TASK OBJECTIVE:
Retype all of the listing exactly, with no pictures.

INPUT DATA:
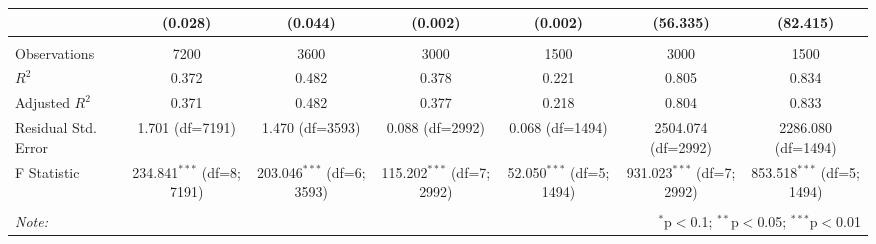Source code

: \begin{table}[!htbp]
\begin{tabular}{@{\extracolsep{5pt}}lcccccc}
& (0.028) & (0.044) & (0.002) & (0.002) & (56.335) & (82.415) \\
\hline \\[-1.8ex]
 Observations & 7200 & 3600 & 3000 & 1500 & 3000 & 1500 \\
 $R^2$ & 0.372 & 0.482 & 0.378 & 0.221 & 0.805 & 0.834 \\
 Adjusted $R^2$ & 0.371 & 0.482 & 0.377 & 0.218 & 0.804 & 0.833 \\
 Residual Std. Error & 1.701 (df=7191) & 1.470 (df=3593) & 0.088 (df=2992) & 0.068 (df=1494) & 2504.074 (df=2992) & 2286.080 (df=1494) \\
 F Statistic & 234.841$^{***}$ (df=8; 7191) & 203.046$^{***}$ (df=6; 3593) & 115.202$^{***}$ (df=7; 2992) & 52.050$^{***}$ (df=5; 1494) & 931.023$^{***}$ (df=7; 2992) & 853.518$^{***}$ (df=5; 1494) \\
\hline
\hline \\[-1.8ex]
\textit{Note:} & \multicolumn{6}{r}{$^{*}$p$<$0.1; $^{**}$p$<$0.05; $^{***}$p$<$0.01} \\
\end{tabular}
\end{table}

RESULT BELOW:
Source code

: \begin{table}[!htbp]
\begin{tabular}{@{\extracolsep{5pt}}lcccccc}
& (0.028) & (0.044) & (0.002) & (0.002) & (56.335) & (82.415) \\
\hline \\[-1.8ex]
 Observations & 7200 & 3600 & 3000 & 1500 & 3000 & 1500 \\
 $R^2$ & 0.372 & 0.482 & 0.378 & 0.221 & 0.805 & 0.834 \\
 Adjusted $R^2$ & 0.371 & 0.482 & 0.377 & 0.218 & 0.804 & 0.833 \\
 Residual Std. Error & 1.701 (df=7191) & 1.470 (df=3593) & 0.088 (df=2992) & 0.068 (df=1494) & 2504.074 (df=2992) & 2286.080 (df=1494) \\
 F Statistic & 234.841$^{***}$ (df=8; 7191) & 203.046$^{***}$ (df=6; 3593) & 115.202$^{***}$ (df=7; 2992) & 52.050$^{***}$ (df=5; 1494) & 931.023$^{***}$ (df=7; 2992) & 853.518$^{***}$ (df=5; 1494) \\
\hline
\hline \\[-1.8ex]
\textit{Note:} & \multicolumn{6}{r}{$^{*}$p$<$0.1; $^{**}$p$<$0.05; $^{***}$p$<$0.01} \\
\end{tabular}
\end{table}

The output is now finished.